Let’s pretend there’s an opposition party!
That's Michael Bérubé introducing a vaudeville of the "'Credomats,'" who behave unsurprisingly exactly as The Professor would like "Democrats" to behave. Sound and (rather limited) fury. Every time the institutional Democratic Party fails, folks like The Prof show up to mock and deride them, followed shortly by a hearty call to vote for Democrats. In the prior post, I linked to Digby, damning the Democrats in ringing tones for their absence and cowardice on the phony torture debate, going so far as to damn voting itself in our non-Republic, only to follow it up with an update that he didn't really mean it, that voting is fighting, and that we must vote for democrats because--incredible!--they're not the ones actually ordering the torture. In general I try to avoid political nostrums, since I'm hardly trying to land a gig as an Op-Edder for Kaplan Co., but I think I can say as a general rule that if the most stirring defense you can offer for your party is that they're merely still, silent witnesses to the comission of an atrocity, it may be time to alter your political allegiences.

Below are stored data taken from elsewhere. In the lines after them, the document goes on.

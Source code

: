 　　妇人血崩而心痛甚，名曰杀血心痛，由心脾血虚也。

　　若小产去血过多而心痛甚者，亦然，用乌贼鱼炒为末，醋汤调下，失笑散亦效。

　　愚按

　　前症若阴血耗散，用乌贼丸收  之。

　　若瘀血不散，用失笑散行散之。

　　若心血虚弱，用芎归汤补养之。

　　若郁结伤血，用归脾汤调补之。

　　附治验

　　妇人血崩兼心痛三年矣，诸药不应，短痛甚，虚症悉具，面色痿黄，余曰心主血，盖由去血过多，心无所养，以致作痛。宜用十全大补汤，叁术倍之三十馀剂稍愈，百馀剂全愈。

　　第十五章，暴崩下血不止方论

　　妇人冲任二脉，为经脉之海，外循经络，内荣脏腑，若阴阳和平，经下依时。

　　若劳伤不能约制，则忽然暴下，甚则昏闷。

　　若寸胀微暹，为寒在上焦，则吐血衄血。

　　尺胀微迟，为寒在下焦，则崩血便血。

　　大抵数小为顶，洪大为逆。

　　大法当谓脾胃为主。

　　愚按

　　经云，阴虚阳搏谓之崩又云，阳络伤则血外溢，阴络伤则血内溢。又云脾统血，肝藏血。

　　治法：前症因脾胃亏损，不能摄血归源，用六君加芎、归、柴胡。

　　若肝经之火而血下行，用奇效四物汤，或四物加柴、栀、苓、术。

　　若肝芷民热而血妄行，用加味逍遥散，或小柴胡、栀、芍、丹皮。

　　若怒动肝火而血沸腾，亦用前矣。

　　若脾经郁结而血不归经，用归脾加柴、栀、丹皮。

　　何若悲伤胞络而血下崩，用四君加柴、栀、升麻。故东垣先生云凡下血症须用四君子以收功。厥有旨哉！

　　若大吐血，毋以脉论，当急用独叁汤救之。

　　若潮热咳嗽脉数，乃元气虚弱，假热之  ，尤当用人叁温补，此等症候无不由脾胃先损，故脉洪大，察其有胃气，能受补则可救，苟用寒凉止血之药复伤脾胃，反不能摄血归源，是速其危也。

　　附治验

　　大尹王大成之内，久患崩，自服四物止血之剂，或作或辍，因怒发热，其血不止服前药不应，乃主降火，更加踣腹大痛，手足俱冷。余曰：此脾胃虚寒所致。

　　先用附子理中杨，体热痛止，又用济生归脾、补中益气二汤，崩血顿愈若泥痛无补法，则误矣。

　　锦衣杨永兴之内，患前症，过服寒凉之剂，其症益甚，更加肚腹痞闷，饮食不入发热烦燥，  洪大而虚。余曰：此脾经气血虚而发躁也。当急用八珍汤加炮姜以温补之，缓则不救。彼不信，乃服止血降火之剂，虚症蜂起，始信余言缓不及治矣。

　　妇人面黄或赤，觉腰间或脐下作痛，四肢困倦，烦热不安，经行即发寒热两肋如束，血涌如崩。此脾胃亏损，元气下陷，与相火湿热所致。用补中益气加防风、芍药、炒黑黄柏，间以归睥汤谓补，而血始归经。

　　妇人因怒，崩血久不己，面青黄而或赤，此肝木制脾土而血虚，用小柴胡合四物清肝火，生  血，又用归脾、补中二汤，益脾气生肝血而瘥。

Your choice is between a party that actively advocates torture and a party that doesn't peep in opposition because it wishes to "highlight divisions among Republicans" on the issue. Good god, men. Don't take my word for it: take the word of Walter Sobchak:
WALTER: Fucking Germans. Nothing changes. Fucking Nazis.
DONNY: They were Nazis, Dude?
WALTER: Come on, Donny, they were threatening castration!
DONNY: Uh-huh.
WALTER: Are you gonna split hairs?
DONNY: No--
WALTER: Am I wrong?
DONNY: Well--
DUDE: They're nihilists.
WALTER: Huh?
DUDE: They kept saying they believe in nothing.
WALTER: Nihilists? Fuck me. I mean, say what you will about the tenets of National Socialism, but at least it's an ethos.
I suppose what I mean to ask is: Is there anything that the Democratic Party can do--or fail to do, more accurately--that will cause our internet liberals to abandon that party, rather than merely voting for them again and again with mere regret and resignation?